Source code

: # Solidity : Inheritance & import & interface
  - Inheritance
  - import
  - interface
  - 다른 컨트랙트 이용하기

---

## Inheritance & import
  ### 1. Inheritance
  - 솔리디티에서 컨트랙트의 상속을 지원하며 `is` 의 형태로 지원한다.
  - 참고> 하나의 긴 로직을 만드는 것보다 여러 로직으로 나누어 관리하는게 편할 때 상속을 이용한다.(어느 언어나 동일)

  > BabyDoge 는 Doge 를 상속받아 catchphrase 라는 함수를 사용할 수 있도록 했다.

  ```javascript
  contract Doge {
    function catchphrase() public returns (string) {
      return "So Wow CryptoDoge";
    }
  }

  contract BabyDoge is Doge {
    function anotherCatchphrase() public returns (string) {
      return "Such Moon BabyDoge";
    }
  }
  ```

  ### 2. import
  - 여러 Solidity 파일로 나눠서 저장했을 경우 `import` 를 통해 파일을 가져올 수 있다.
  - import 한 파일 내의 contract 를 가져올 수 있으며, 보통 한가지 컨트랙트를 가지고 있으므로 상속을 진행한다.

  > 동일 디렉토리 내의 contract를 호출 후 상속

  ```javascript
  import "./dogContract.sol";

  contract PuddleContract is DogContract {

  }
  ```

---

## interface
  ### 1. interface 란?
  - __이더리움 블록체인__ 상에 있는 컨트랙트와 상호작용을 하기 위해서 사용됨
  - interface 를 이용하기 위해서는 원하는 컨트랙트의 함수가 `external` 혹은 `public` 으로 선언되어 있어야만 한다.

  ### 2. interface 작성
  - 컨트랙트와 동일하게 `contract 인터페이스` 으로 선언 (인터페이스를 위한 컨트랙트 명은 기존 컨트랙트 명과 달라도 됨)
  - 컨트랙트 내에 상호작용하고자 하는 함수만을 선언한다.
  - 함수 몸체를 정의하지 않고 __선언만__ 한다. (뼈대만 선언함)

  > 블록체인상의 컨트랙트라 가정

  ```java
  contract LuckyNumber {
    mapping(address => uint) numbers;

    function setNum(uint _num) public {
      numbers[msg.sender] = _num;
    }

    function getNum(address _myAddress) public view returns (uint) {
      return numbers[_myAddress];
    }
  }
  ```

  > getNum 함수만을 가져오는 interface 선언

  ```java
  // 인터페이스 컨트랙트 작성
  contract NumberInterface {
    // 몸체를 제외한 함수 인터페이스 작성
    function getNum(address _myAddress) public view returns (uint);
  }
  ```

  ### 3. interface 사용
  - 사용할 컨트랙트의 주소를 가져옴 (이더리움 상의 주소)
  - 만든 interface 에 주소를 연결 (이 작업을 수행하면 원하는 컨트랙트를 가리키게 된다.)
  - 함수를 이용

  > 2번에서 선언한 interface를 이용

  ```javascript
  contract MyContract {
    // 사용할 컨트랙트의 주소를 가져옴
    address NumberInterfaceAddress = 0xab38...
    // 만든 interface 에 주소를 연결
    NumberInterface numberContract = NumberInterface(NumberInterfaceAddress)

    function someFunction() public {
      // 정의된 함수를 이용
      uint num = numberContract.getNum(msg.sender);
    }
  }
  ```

• • • • • • •

What is required: Which lines of the data contain the word "컨트랙트를"? Copy each one.

Solution for this problem:
  - import 한 파일 내의 contract 를 가져올 수 있으며, 보통 한가지 컨트랙트를 가지고 있으므로 상속을 진행한다.
  - 만든 interface 에 주소를 연결 (이 작업을 수행하면 원하는 컨트랙트를 가리키게 된다.)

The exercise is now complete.